» **Saved data entries**
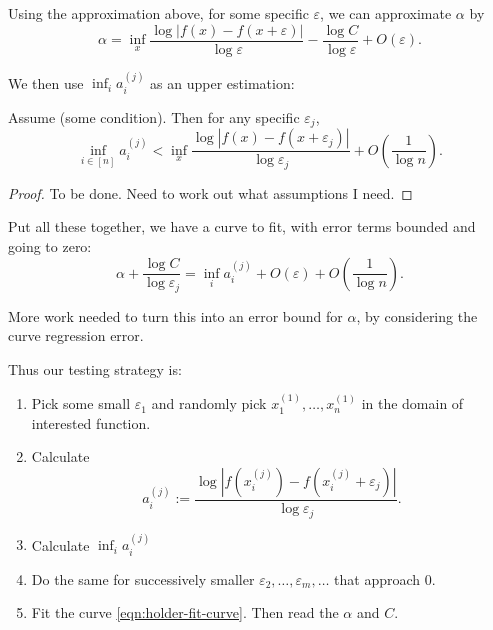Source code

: Using the approximation above, for some specific $\varepsilon$, we can approximate $\alpha$ by
\[
	\alpha = \operatorname{inf}_x
		\frac{\log \left| f(x) - f(x+\varepsilon) \right|}{\log \varepsilon}
-\frac{\log C}{\log \varepsilon}  + O(\varepsilon)
.\] 

We then use $\operatorname{inf} _i a_i^{(j)}$ as an upper estimation:

\begin{theorem}
	Assume (some condition). Then for any specific $\varepsilon_j$,
\[
	\operatorname{inf} _{i \in [n]} a_i^{(j)} <
	 \operatorname{inf}_x
		\frac{\log \left| f(x) - f(x+\varepsilon_j) \right|}{\log \varepsilon_j} + O\left(\frac{1}{\log n}\right)
.\] 
\end{theorem}
\begin{proof}
	To be done. Need to work out what assumptions I need.
\end{proof}


Put all these together, we have a curve to fit, with error terms bounded and going to zero:
\begin{equation}
	\label{eqn:holder-fit-curve}
	\alpha + \frac{\log C}{\log \varepsilon_j} = \operatorname{inf} _i a_i^{(j)} + O\left(\varepsilon\right)+ O \left(\frac{1}{\log n}\right) 
.\end{equation} 

{\color{gray}More work needed to turn this into an error bound for $\alpha$, by considering the curve regression error.}

Thus our testing strategy is:
\begin{enumerate}
	\item Pick some small $\varepsilon_1$ and randomly pick $x_1^{(1)}, \ldots, x_n^{(1)}$ in the domain of interested function.
	\item Calculate
		\[
			a_i^{(j)} := \frac{\log \left| f(x_i^{(j)}) - f(x_i^{(j)} + \varepsilon_j) \right| }{\log \varepsilon_j}
		.\] 

	\item Calculate $\operatorname{inf} _i a_{i}^{(j)}$
	\item Do the same for successively smaller $\varepsilon_2, \ldots, \varepsilon_m, \ldots$ that approach $0$.
\item Fit the curve \eqref{eqn:holder-fit-curve}. Then read the $\alpha$ and $C$.
\end{enumerate}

» **Task objective**
Write out every line above exactly as it is, leaving out the pictures.

» **Solution for this task**
Source code

: Using the approximation above, for some specific $\varepsilon$, we can approximate $\alpha$ by
\[
	\alpha = \operatorname{inf}_x
		\frac{\log \left| f(x) - f(x+\varepsilon) \right|}{\log \varepsilon}
-\frac{\log C}{\log \varepsilon}  + O(\varepsilon)
.\] 

We then use $\operatorname{inf} _i a_i^{(j)}$ as an upper estimation:

\begin{theorem}
	Assume (some condition). Then for any specific $\varepsilon_j$,
\[
	\operatorname{inf} _{i \in [n]} a_i^{(j)} <
	 \operatorname{inf}_x
		\frac{\log \left| f(x) - f(x+\varepsilon_j) \right|}{\log \varepsilon_j} + O\left(\frac{1}{\log n}\right)
.\] 
\end{theorem}
\begin{proof}
	To be done. Need to work out what assumptions I need.
\end{proof}


Put all these together, we have a curve to fit, with error terms bounded and going to zero:
\begin{equation}
	\label{eqn:holder-fit-curve}
	\alpha + \frac{\log C}{\log \varepsilon_j} = \operatorname{inf} _i a_i^{(j)} + O\left(\varepsilon\right)+ O \left(\frac{1}{\log n}\right) 
.\end{equation} 

{\color{gray}More work needed to turn this into an error bound for $\alpha$, by considering the curve regression error.}

Thus our testing strategy is:
\begin{enumerate}
	\item Pick some small $\varepsilon_1$ and randomly pick $x_1^{(1)}, \ldots, x_n^{(1)}$ in the domain of interested function.
	\item Calculate
		\[
			a_i^{(j)} := \frac{\log \left| f(x_i^{(j)}) - f(x_i^{(j)} + \varepsilon_j) \right| }{\log \varepsilon_j}
		.\] 

	\item Calculate $\operatorname{inf} _i a_{i}^{(j)}$
	\item Do the same for successively smaller $\varepsilon_2, \ldots, \varepsilon_m, \ldots$ that approach $0$.
\item Fit the curve \eqref{eqn:holder-fit-curve}. Then read the $\alpha$ and $C$.
\end{enumerate}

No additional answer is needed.